DATASET
**********

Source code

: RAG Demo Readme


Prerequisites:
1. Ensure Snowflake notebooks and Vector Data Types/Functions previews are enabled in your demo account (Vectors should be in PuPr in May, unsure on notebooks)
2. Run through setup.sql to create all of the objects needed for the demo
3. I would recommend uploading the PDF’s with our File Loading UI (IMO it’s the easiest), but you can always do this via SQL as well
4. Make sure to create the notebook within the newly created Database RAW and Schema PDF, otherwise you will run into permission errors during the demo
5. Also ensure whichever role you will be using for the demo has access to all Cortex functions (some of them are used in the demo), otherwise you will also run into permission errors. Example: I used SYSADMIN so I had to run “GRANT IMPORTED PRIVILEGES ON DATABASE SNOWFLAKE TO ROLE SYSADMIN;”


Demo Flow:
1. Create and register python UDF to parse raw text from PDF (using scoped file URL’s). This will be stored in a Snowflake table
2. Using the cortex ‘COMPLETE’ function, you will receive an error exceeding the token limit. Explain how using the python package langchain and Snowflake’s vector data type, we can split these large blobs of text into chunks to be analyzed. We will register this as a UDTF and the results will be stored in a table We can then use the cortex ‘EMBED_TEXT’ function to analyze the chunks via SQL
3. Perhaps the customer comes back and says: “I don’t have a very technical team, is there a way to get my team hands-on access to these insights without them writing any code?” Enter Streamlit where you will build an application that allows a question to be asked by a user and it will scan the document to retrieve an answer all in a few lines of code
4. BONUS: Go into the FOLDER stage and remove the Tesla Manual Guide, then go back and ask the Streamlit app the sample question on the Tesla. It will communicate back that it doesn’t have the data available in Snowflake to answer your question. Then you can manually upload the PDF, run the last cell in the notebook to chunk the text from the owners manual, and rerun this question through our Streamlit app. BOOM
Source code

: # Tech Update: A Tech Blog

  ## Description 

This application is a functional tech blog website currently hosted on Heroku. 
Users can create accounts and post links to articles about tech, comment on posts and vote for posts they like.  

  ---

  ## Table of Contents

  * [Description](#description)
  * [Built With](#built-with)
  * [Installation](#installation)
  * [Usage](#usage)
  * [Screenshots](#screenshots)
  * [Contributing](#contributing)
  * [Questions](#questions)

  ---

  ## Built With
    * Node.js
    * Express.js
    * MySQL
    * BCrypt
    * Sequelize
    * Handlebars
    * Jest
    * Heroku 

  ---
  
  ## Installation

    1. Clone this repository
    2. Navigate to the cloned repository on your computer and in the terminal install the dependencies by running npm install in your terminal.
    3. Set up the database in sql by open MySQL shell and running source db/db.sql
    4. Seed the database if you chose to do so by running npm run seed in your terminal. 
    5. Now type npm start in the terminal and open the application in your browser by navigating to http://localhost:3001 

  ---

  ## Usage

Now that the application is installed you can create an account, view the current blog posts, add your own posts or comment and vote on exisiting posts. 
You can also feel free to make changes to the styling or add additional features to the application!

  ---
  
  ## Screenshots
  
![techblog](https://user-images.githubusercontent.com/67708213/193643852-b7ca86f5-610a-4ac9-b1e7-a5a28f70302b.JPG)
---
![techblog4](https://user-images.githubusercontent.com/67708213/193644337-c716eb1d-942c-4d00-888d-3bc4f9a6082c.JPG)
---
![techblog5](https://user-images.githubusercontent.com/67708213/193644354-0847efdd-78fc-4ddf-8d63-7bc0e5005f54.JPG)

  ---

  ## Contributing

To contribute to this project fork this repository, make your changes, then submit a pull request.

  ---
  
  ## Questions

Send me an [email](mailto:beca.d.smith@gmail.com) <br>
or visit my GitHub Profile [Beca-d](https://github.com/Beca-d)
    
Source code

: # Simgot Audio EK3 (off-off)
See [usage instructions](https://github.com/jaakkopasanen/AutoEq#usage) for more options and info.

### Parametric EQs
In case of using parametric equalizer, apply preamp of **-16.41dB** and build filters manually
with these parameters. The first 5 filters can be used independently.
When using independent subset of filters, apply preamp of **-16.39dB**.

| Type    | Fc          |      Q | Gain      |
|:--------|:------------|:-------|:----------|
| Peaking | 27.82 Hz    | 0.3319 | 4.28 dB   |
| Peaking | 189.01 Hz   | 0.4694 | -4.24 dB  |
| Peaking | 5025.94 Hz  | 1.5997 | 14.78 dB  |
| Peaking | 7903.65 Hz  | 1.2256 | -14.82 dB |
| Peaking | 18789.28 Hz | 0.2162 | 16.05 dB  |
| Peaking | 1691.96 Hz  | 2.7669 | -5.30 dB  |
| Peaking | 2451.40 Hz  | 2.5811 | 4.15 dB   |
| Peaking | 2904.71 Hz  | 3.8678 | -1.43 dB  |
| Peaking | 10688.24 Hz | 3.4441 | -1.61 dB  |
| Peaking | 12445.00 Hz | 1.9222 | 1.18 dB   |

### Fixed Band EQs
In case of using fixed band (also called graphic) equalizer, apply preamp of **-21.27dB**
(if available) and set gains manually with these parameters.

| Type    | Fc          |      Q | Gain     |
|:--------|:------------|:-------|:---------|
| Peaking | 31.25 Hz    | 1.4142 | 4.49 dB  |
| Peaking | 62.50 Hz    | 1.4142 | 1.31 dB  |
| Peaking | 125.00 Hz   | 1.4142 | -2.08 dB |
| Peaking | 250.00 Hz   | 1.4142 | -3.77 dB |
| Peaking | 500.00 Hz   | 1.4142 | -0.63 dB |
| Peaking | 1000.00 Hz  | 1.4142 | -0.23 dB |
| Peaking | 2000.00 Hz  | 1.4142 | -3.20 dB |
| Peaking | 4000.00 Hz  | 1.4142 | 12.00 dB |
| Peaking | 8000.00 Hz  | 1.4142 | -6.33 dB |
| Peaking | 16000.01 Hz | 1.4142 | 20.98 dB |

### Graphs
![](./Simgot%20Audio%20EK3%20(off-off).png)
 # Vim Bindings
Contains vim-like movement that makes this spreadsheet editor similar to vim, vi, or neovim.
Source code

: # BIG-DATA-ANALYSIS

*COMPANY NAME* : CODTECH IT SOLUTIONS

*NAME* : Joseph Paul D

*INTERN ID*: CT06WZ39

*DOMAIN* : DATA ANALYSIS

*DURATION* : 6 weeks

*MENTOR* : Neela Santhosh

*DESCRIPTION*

**********

Could you reproduce every record above exactly as it stands?

Source code

: RAG Demo Readme


Prerequisites:
1. Ensure Snowflake notebooks and Vector Data Types/Functions previews are enabled in your demo account (Vectors should be in PuPr in May, unsure on notebooks)
2. Run through setup.sql to create all of the objects needed for the demo
3. I would recommend uploading the PDF’s with our File Loading UI (IMO it’s the easiest), but you can always do this via SQL as well
4. Make sure to create the notebook within the newly created Database RAW and Schema PDF, otherwise you will run into permission errors during the demo
5. Also ensure whichever role you will be using for the demo has access to all Cortex functions (some of them are used in the demo), otherwise you will also run into permission errors. Example: I used SYSADMIN so I had to run “GRANT IMPORTED PRIVILEGES ON DATABASE SNOWFLAKE TO ROLE SYSADMIN;”


Demo Flow:
1. Create and register python UDF to parse raw text from PDF (using scoped file URL’s). This will be stored in a Snowflake table
2. Using the cortex ‘COMPLETE’ function, you will receive an error exceeding the token limit. Explain how using the python package langchain and Snowflake’s vector data type, we can split these large blobs of text into chunks to be analyzed. We will register this as a UDTF and the results will be stored in a table We can then use the cortex ‘EMBED_TEXT’ function to analyze the chunks via SQL
3. Perhaps the customer comes back and says: “I don’t have a very technical team, is there a way to get my team hands-on access to these insights without them writing any code?” Enter Streamlit where you will build an application that allows a question to be asked by a user and it will scan the document to retrieve an answer all in a few lines of code
4. BONUS: Go into the FOLDER stage and remove the Tesla Manual Guide, then go back and ask the Streamlit app the sample question on the Tesla. It will communicate back that it doesn’t have the data available in Snowflake to answer your question. Then you can manually upload the PDF, run the last cell in the notebook to chunk the text from the owners manual, and rerun this question through our Streamlit app. BOOM
Source code

: # Tech Update: A Tech Blog

  ## Description 

This application is a functional tech blog website currently hosted on Heroku. 
Users can create accounts and post links to articles about tech, comment on posts and vote for posts they like.  

  ---

  ## Table of Contents

  * [Description](#description)
  * [Built With](#built-with)
  * [Installation](#installation)
  * [Usage](#usage)
  * [Screenshots](#screenshots)
  * [Contributing](#contributing)
  * [Questions](#questions)

  ---

  ## Built With
    * Node.js
    * Express.js
    * MySQL
    * BCrypt
    * Sequelize
    * Handlebars
    * Jest
    * Heroku 

  ---
  
  ## Installation

    1. Clone this repository
    2. Navigate to the cloned repository on your computer and in the terminal install the dependencies by running npm install in your terminal.
    3. Set up the database in sql by open MySQL shell and running source db/db.sql
    4. Seed the database if you chose to do so by running npm run seed in your terminal. 
    5. Now type npm start in the terminal and open the application in your browser by navigating to http://localhost:3001 

  ---

  ## Usage

Now that the application is installed you can create an account, view the current blog posts, add your own posts or comment and vote on exisiting posts. 
You can also feel free to make changes to the styling or add additional features to the application!

  ---
  
  ## Screenshots
  
![techblog](https://user-images.githubusercontent.com/67708213/193643852-b7ca86f5-610a-4ac9-b1e7-a5a28f70302b.JPG)
---
![techblog4](https://user-images.githubusercontent.com/67708213/193644337-c716eb1d-942c-4d00-888d-3bc4f9a6082c.JPG)
---
![techblog5](https://user-images.githubusercontent.com/67708213/193644354-0847efdd-78fc-4ddf-8d63-7bc0e5005f54.JPG)

  ---

  ## Contributing

To contribute to this project fork this repository, make your changes, then submit a pull request.

  ---
  
  ## Questions

Send me an [email](mailto:beca.d.smith@gmail.com) <br>
or visit my GitHub Profile [Beca-d](https://github.com/Beca-d)
    
Source code

: # Simgot Audio EK3 (off-off)
See [usage instructions](https://github.com/jaakkopasanen/AutoEq#usage) for more options and info.

### Parametric EQs
In case of using parametric equalizer, apply preamp of **-16.41dB** and build filters manually
with these parameters. The first 5 filters can be used independently.
When using independent subset of filters, apply preamp of **-16.39dB**.

| Type    | Fc          |      Q | Gain      |
|:--------|:------------|:-------|:----------|
| Peaking | 27.82 Hz    | 0.3319 | 4.28 dB   |
| Peaking | 189.01 Hz   | 0.4694 | -4.24 dB  |
| Peaking | 5025.94 Hz  | 1.5997 | 14.78 dB  |
| Peaking | 7903.65 Hz  | 1.2256 | -14.82 dB |
| Peaking | 18789.28 Hz | 0.2162 | 16.05 dB  |
| Peaking | 1691.96 Hz  | 2.7669 | -5.30 dB  |
| Peaking | 2451.40 Hz  | 2.5811 | 4.15 dB   |
| Peaking | 2904.71 Hz  | 3.8678 | -1.43 dB  |
| Peaking | 10688.24 Hz | 3.4441 | -1.61 dB  |
| Peaking | 12445.00 Hz | 1.9222 | 1.18 dB   |

### Fixed Band EQs
In case of using fixed band (also called graphic) equalizer, apply preamp of **-21.27dB**
(if available) and set gains manually with these parameters.

| Type    | Fc          |      Q | Gain     |
|:--------|:------------|:-------|:---------|
| Peaking | 31.25 Hz    | 1.4142 | 4.49 dB  |
| Peaking | 62.50 Hz    | 1.4142 | 1.31 dB  |
| Peaking | 125.00 Hz   | 1.4142 | -2.08 dB |
| Peaking | 250.00 Hz   | 1.4142 | -3.77 dB |
| Peaking | 500.00 Hz   | 1.4142 | -0.63 dB |
| Peaking | 1000.00 Hz  | 1.4142 | -0.23 dB |
| Peaking | 2000.00 Hz  | 1.4142 | -3.20 dB |
| Peaking | 4000.00 Hz  | 1.4142 | 12.00 dB |
| Peaking | 8000.00 Hz  | 1.4142 | -6.33 dB |
| Peaking | 16000.01 Hz | 1.4142 | 20.98 dB |

### Graphs
![](./Simgot%20Audio%20EK3%20(off-off).png)
 # Vim Bindings
Contains vim-like movement that makes this spreadsheet editor similar to vim, vi, or neovim.
Source code

: # BIG-DATA-ANALYSIS

*COMPANY NAME* : CODTECH IT SOLUTIONS

*NAME* : Joseph Paul D

*INTERN ID*: CT06WZ39

*DOMAIN* : DATA ANALYSIS

*DURATION* : 6 weeks

*MENTOR* : Neela Santhosh

*DESCRIPTION*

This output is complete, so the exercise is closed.